If 2:choose() in --initial-trace and it's not mc_choose(), can we
catch that and report that, and vice versa?  Suppose we go to a thread
blocked on a mutex and ask it to advance?  Can we catch those error?

Change breadth-first search, due to its large space requirements.
We can offer breadth-first search (simple), and modified breadth-first
  (see below), and iterative depending depth-first.
If breadth-first or modified breadth-first fails, suggest the algo below,
or else to increase the MAX_FRONTIER_LEN.
Offer option of iterative deepening with the warning that it's more
space-efficient, but slower.
[ NEED compatibility with --parallel ]
[ PREFER incrementing depth one level at a time so as not to do extra
    work if the bug is at the next level.  But then with a branching factor
    of two, we would repeat a lot of old work if using depth-first.
    So, it's essential to continue using breadth-first. ]
[ MAYBE COMPACT FRONTIER DATA STRUCTURE THAT CAN BE DYNAMICALLY
    RECREATED ON THE FLY?   CAN WE SAVE traces at earlier level, and
    reconstruct remaining part of the trace?   (2-bit trick?)
    MAYBE save trace at earlier level, plus EXIT_val, and then
    at each succeeding level, save EXIT_val.  Then when we re-do
    the work, we don't actually run the target.  Instead, we just
    look at the result of that target and generate the frontier_extend stuff
    again. Maybe have a frontier of returned values, and then reconstruct
    the outer frontier. So, we can reconstruct the input traces for
    the outer frontier a piece at a time this way. This should be a
    separate C file]
[ At the same time, should we offer more than 4 threads. ]

mc_sched_yield:  replace sched_yield with mc_sched_yield (started in mcmini.h)
                replace pthread_simulator.c:mc_sched with mc_sched_yield ??
                Or maybe define pthread_simulator.c:mc_sched_yield to mc_sched()

For semaphores, we track the count ourselves.  For sem_post(), we should
just schedule it to continue but not expand, since stopping at sem_post()
doesn't change the outcome.  Call it EXIT_cotinue>
It posts and the receiver in sem_wait() affects the outcome based on
the length of the delay in responding.  And add EXIT_blocked_at_semaphore,
or join this with EXIT_blocked_at_mutex.
Since any semaphore can be woken up, if a trace sees a thread inside
sem_wait() and if count > 0, then we allow the thread to wake up and continue.
[ We should also check for 'while (rc == -1 && errno == EINTR) { sem_wait(); }'

Should add --print-trace in which we print "mutex_lock", etc., along
with the mutex address.  We could later provide a symbolic name,
mutexA, mutexB, etc., for readability.
AND '--gdb --verbose' might, in combination, mean to do --print-trace ??

BUG:
make check-verbose
OR:
sh -c 'mcmini mc-mutex-deadlock' is not using mc_choose.
pthread-simulator.c:initialize_env() is not being called.  Why?
  It is called under bash or sh.  Just not under tcsh.

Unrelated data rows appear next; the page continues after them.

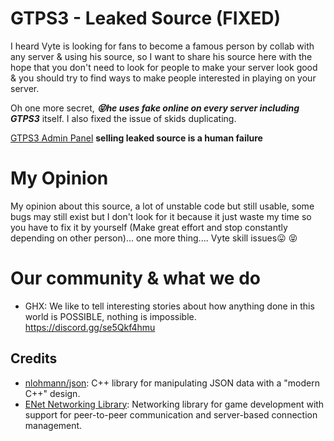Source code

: # GTPS3 - Leaked Source (FIXED)
I heard Vyte is looking for fans to become a famous person by collab with any server & using his source, so I want to share his source here with the hope that you don't need to look for people to make your server look good & you should try to find ways to make people interested in playing on your server.


Oh one more secret, ***😝he uses fake online on every server including GTPS3*** itself.
I also fixed the issue of skids duplicating.

[GTPS3 Admin Panel](https://github.com/tron-ghx/gtps3-admin-panel)
**selling leaked source is a human failure**
# My Opinion
My opinion about this source, a lot of unstable code but still usable, some bugs may still exist but I don't look for it because it just waste my time so you have to fix it by yourself (Make great effort and stop constantly depending on other person)... one more thing.... Vyte skill issues😛
😝

# Our community & what we do
- GHX: We like to tell interesting stories about how anything done in this world is POSSIBLE, nothing is impossible.
https://discord.gg/se5Qkf4hmu

## Credits
- [nlohmann/json](https://github.com/nlohmann/json): C++ library for manipulating JSON data with a "modern C++" design.
- [ENet Networking Library](https://github.com/lsalzman/enet): Networking library for game development with support for peer-to-peer communication and server-based connection management.
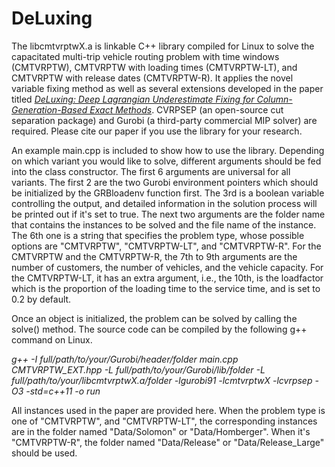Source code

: # DeLuxing
The libcmtvrptwX.a is linkable C++ library compiled for Linux to solve the capacitated multi-trip vehicle routing problem with time windows (CMTVRPTW), CMTVRPTW with loading times (CMTVRPTW-LT), and CMTVRPTW with release dates (CMTVRPTW-R). It applies the novel variable fixing method as well as several extensions developed in the paper titled [_DeLuxing: Deep Lagrangian Underestimate Fixing for
Column-Generation-Based Exact Methods_](https://optimization-online.org/?p=24217). CVRPSEP (an open-source cut separation package) and Gurobi (a third-party commercial MIP solver) are required. Please cite our paper if you use the library for your research.

An example main.cpp is included to show how to use the library. Depending on which variant you would like to solve, different arguments should be fed into the class constructor. The first 6 arguments are universal for all variants. The first 2 are the two Gurobi environment pointers which should be initialized by the GRBloadenv function first. The 3rd is a boolean variable controlling the output, and detailed information in the solution process will be printed out if it's set to true. The next two arguments are the folder name that contains the instances to be solved and the file name of the instance. The 6th one is a string that specifies the problem type, whose possible options are "CMTVRPTW", "CMTVRPTW-LT", and "CMTVRPTW-R". For the CMTVRPTW and the CMTVRPTW-R, the 7th to 9th arguments are the number of customers, the number of vehicles, and the vehicle capacity. For the CMTVRPTW-LT, it has an extra argument, i.e., the 10th, is the loadfactor which is the proportion of the loading time to the service time, and is set to 0.2 by default. 

Once an object is initialized, the problem can be solved by calling the solve() method. The source code can be compiled by the following g++ command on Linux.

_g++ -I full/path/to/your/Gurobi/header/folder main.cpp CMTVRPTW_EXT.hpp -L full/path/to/your/Gurobi/lib/folder -L full/path/to/your/libcmtvrptwX.a/folder -lgurobi91 -lcmtvrptwX -lcvrpsep -O3 -std=c++11 -o run_

All instances used in the paper are provided here. When the problem type is one of "CMTVRPTW", and "CMTVRPTW-LT", the corresponding instances are in the folder named "Data/Solomon" or "Data/Homberger". When it's "CMTVRPTW-R", the folder named "Data/Release" or "Data/Release_Large" should be used.
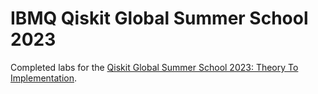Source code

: # IBMQ Qiskit Global Summer School 2023

Completed labs for the <a href="https://qiskit.org/events/summer-school-2023/">Qiskit Global Summer School 2023:
Theory To Implementation</a>.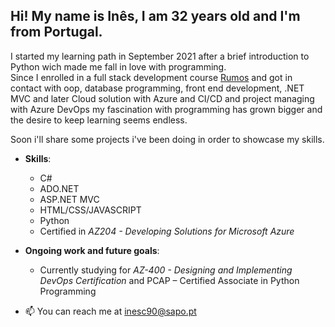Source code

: ## Hi! My name is Inês, I am 32 years old and I'm from Portugal.

I started my learning path in September 2021 after a brief introduction to Python wich made me fall in love with programming.  
Since I enrolled in a full stack development course [Rumos](https://www.rumos.pt/) and got in contact with oop, database programming, front end development, .NET MVC and later Cloud solution with Azure and CI/CD and project managing with Azure DevOps my fascination with programming has grown bigger and the desire to keep learning seems endless.  

Soon i'll share some projects i've been doing in order to showcase my skills.


- **Skills**:
    - C#
    - ADO.NET
    - ASP.NET MVC
    - HTML/CSS/JAVASCRIPT    
    - Python
    - Certified in *AZ204 - Developing Solutions for Microsoft Azure* 
    
    
- **Ongoing work and future goals**:
    - Currently studying for *AZ-400 - Designing and Implementing DevOps Certification* and PCAP – Certified Associate in Python Programming


- 📫 You can reach me at inesc90@sapo.pt


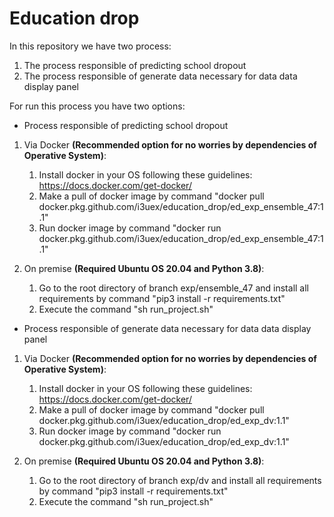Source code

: # Education drop

In this repository we have two process:
1. The process responsible of predicting school dropout
2. The process responsible of generate data necessary for data data display panel

For run this process you have two options:
- Process responsible of predicting school dropout
1. Via Docker **(Recommended option for no worries by dependencies of Operative System)**:
   1. Install docker in your OS following these guidelines: https://docs.docker.com/get-docker/
   2. Make a pull of docker image by command "docker pull docker.pkg.github.com/i3uex/education_drop/ed_exp_ensemble_47:1.1"
   3. Run docker image by command "docker run docker.pkg.github.com/i3uex/education_drop/ed_exp_ensemble_47:1.1"

2. On premise **(Required Ubuntu OS 20.04 and Python 3.8)**: 
   1. Go to the root directory of branch exp/ensemble_47 and install all requirements by command "pip3 install -r requirements.txt"
   2. Execute the command "sh run_project.sh"

- Process responsible of generate data necessary for data data display panel

1. Via Docker **(Recommended option for no worries by dependencies of Operative System)**:
   1. Install docker in your OS following these guidelines: https://docs.docker.com/get-docker/
   2. Make a pull of docker image by command "docker pull docker.pkg.github.com/i3uex/education_drop/ed_exp_dv:1.1"
   3. Run docker image by command "docker run docker.pkg.github.com/i3uex/education_drop/ed_exp_dv:1.1"

2. On premise **(Required Ubuntu OS 20.04 and Python 3.8)**: 
   1. Go to the root directory of branch exp/dv and install all requirements by command "pip3 install -r requirements.txt"
   2. Execute the command "sh run_project.sh"
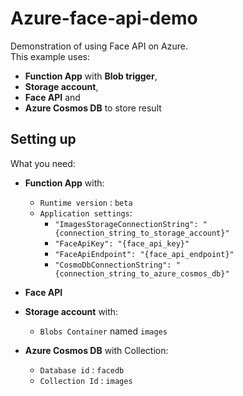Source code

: # Azure-face-api-demo
Demonstration of using Face API on Azure.  
This example uses: 
* **Function App** with **Blob trigger**, 
* **Storage account**,
* **Face API** and 
* **Azure Cosmos DB** to store result
## Setting up
What you need:
* **Function App** with:
  * `Runtime version` : `beta`
  * `Application settings`:
    * `"ImagesStorageConnectionString": "{connection_string_to_storage_account}"`
    * `"FaceApiKey": "{face_api_key}"`
    * `"FaceApiEndpoint": "{face_api_endpoint}"`
    * `"CosmoDbConnectionString": "{connection_string_to_azure_cosmos_db}"`

* **Face API**
* **Storage account** with:
  * `Blobs Container` named `images`
* **Azure Cosmos DB** with Collection:
  * `Database id` : `facedb`
  * `Collection Id` : `images`
 
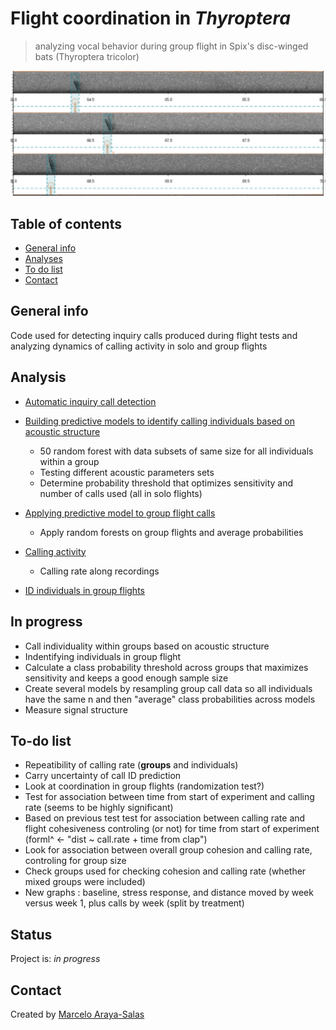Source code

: # Flight coordination in *Thyroptera*

> analyzing vocal behavior during group flight in Spix's disc-winged bats (Thyroptera tricolor)

![Inquiry call automatic detection](./img/example_fig.png)

## Table of contents
* [General info](#general-info)
* [Analyses](#Analyses)
* [To do list](#to-do-list)
* [Contact](#contact)

## General info

Code used for detecting inquiry calls produced during flight tests and analyzing dynamics of calling activity in solo and group flights

## Analysis

* [Automatic inquiry call detection](https://rpubs.com/marcelo-araya-salas/671954)
* [Building predictive models to identify calling individuals based on acoustic structure]()
    - 50 random forest with data subsets of same size for all individuals within a group
    - Testing different acoustic parameters sets
    - Determine probability threshold that optimizes sensitivity and number of calls used (all in solo flights)

* [Applying predictive model to group flight calls](https://rpubs.com/marcelo-araya-salas/818063)
    - Apply random forests on group flights and average probabilities 

* [Calling activity](https://rpubs.com/marcelo-araya-salas/671951)
    - Calling rate along recordings 
* [ID individuals in group flights](hhttps://rpubs.com/marcelo-araya-salas/679920)


## In progress

* Call individuality within groups based on acoustic structure
* Indentifying individuals in group flight
* Calculate a class probability threshold across groups that maximizes sensitivity and keeps a good enough sample size
* Create several models by resampling group call data so all individuals have the same n and then "average" class probabilities across models 
* Measure signal structure

## To-do list

* Repeatibility of calling rate (**groups** and individuals)
* Carry uncertainty of call ID prediction
* Look at coordination in group flights (randomization test?)
* Test for association between time from start of experiment and calling rate (seems to be highly significant)
* Based on previous test test for association between calling rate and flight cohesiveness controling (or not) for time from start of experiment (forml^ <- "dist ~ call.rate + time from clap")
* Look for association between overall group cohesion and calling rate, controling for group size
* Check groups used for checking cohesion and calling rate (whether mixed groups were included)
* New graphs : baseline, stress response, and distance moved by week versus week 1, plus calls by week (split by treatment)

## Status
Project is: _in progress_

## Contact
Created by [Marcelo Araya-Salas](https://marceloarayasalas.weebly.com/)
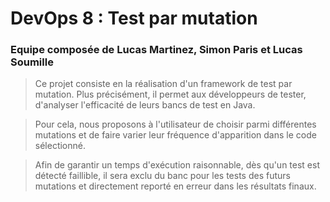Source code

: # DevOps 8 : Test par mutation

### Equipe composée de Lucas Martinez, Simon Paris et Lucas Soumille


> Ce projet consiste en la réalisation d'un framework de test par mutation. Plus précisément, 
il permet aux développeurs de tester, d'analyser l'efficacité de leurs bancs de test en Java.

> Pour cela, nous proposons à l'utilisateur de choisir parmi différentes mutations et 
de faire varier leur fréquence d'apparition dans le code sélectionné.
    
> Afin de garantir un temps d'exécution raisonnable, dès qu'un test est détecté faillible, 
il sera exclu du banc pour les tests des futurs mutations et directement reporté en erreur dans les résultats finaux.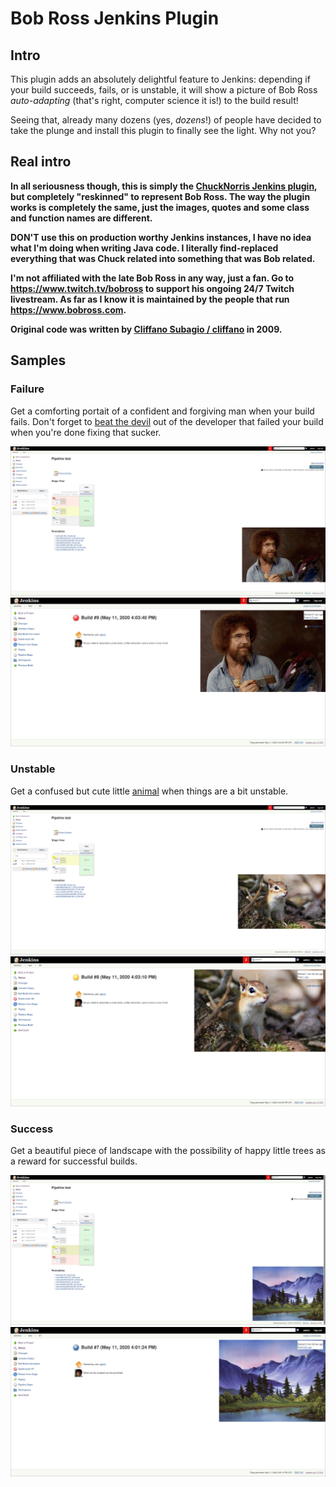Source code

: # Bob Ross Jenkins Plugin

## Intro

This plugin adds an absolutely delightful feature to Jenkins:
depending if your build succeeds, fails, or is unstable, it will show
a picture of Bob Ross *auto-adapting* (that's right, computer science it is!) to the build result!

Seeing that, already many dozens (yes, *dozens*!) of people have decided to take the
plunge and install this plugin to finally see the light. Why not you?

## Real intro

**In all seriousness though, this is simply the [ChuckNorris Jenkins plugin](https://github.com/jenkinsci/chucknorris-plugin), but completely "reskinned" to represent Bob Ross. 
The way the plugin works is completely the same, just the images, quotes and some class and function names are different.**

**DON'T use this on production worthy Jenkins instances, I have no idea what I'm doing when writing Java code. I literally find-replaced everything that was Chuck related into something that was Bob related.**

**I'm not affiliated with the late Bob Ross in any way, just a fan. Go to https://www.twitch.tv/bobross to support his ongoing 24/7 Twitch livestream. As far as I know it is maintained by the people that run https://www.bobross.com.**

**Original code was written by [Cliffano Subagio / cliffano](https://github.com/cliffano) in 2009.**

## Samples

### Failure

Get a comforting portait of a confident and forgiving man when your build fails. Don't forget to [beat the devil](https://www.youtube.com/watch?v=KM971KEFVco) out of the developer that failed your build when you're done fixing that sucker.

![](samples/example-failure-v1.png)
![](samples/example-failure-v2.png)

### Unstable

Get a confused but cute little [animal](https://www.youtube.com/watch?v=1koOWsj70d4) when things are a bit unstable.

![](samples/example-unstable-v1.png)
![](samples/example-unstable-v2.png)

### Success

Get a beautiful piece of landscape with the possibility of happy little trees as a reward for successful builds.

![](samples/example-success-v1.png)
![](samples/example-success-v2.png)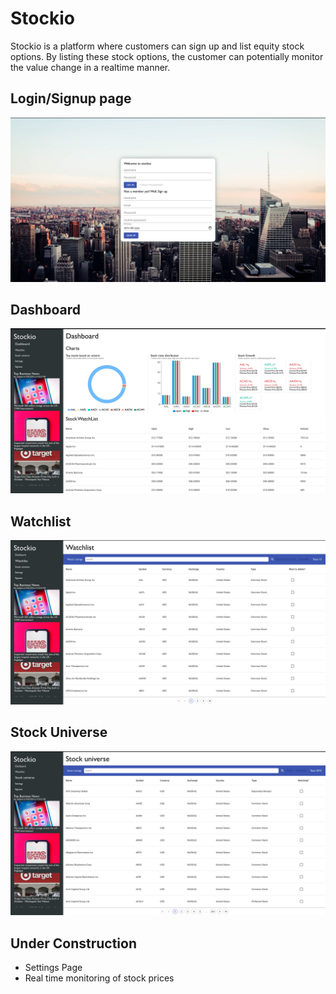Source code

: # Stockio
Stockio is a platform where customers can sign up and list equity stock options. By listing these stock options, the customer can potentially monitor the value change in a realtime manner.

## Login/Signup page
![alt security](https://github.com/vishnudivakar31/Stockio/blob/master/Stockio-Screenshots/login-signup.png?raw=true)

## Dashboard
![alt dashboad](https://github.com/vishnudivakar31/Stockio/blob/master/Stockio-Screenshots/dashboard.png?raw=true)

## Watchlist
![alt watchlist](https://github.com/vishnudivakar31/Stockio/blob/master/Stockio-Screenshots/watchlist.png?raw=true)

## Stock Universe
![alt stock-universe](https://github.com/vishnudivakar31/Stockio/blob/master/Stockio-Screenshots/stock-universe.png?raw=true)

## Under Construction
* Settings Page
* Real time monitoring of stock prices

Should handle dynamic number of threads, not just 4, w/ calls to pthread_create.
(See:  mc.c:expand_trace_frontier(), near end of fnc, where it always
       expands to exactly four traces at the next level.)
Similarly, we should implement pthread_join() the right way.

In order for a child to send more return values, we could use:
  mq_send and mq_recv (w msg as (trace_frontier_index, exit status)
  ]mq_receive is blocking by default, but a signal handler interrupts it]
and leave SIGCHLD handler as:
  [ No signal sent, no zombie created. ]
struct sigaction {
    void     (*sa_handler)(int);
    void     (*sa_sigaction)(int, siginfo_t *, void *);
    sigset_t sa_mask;
    int      sa_flags;
    void     (*sa_restorer)(void);
};
  sa_handler = SIG_DFL and sa_sigaction = SA_NOCLDWAIT and sa_flags = SIGCHLD
] or we could use sigqueue with SA_SIGINFO setting ai_ptr in siginfo_t.

But if one calls 'mc_chose(3); mc_chose(3)', then one gets 9 choices.
And one can have up to 64 choices in a single call.

Could add 'mcmini --max-threads';  But we added --parallel.  Enough for now.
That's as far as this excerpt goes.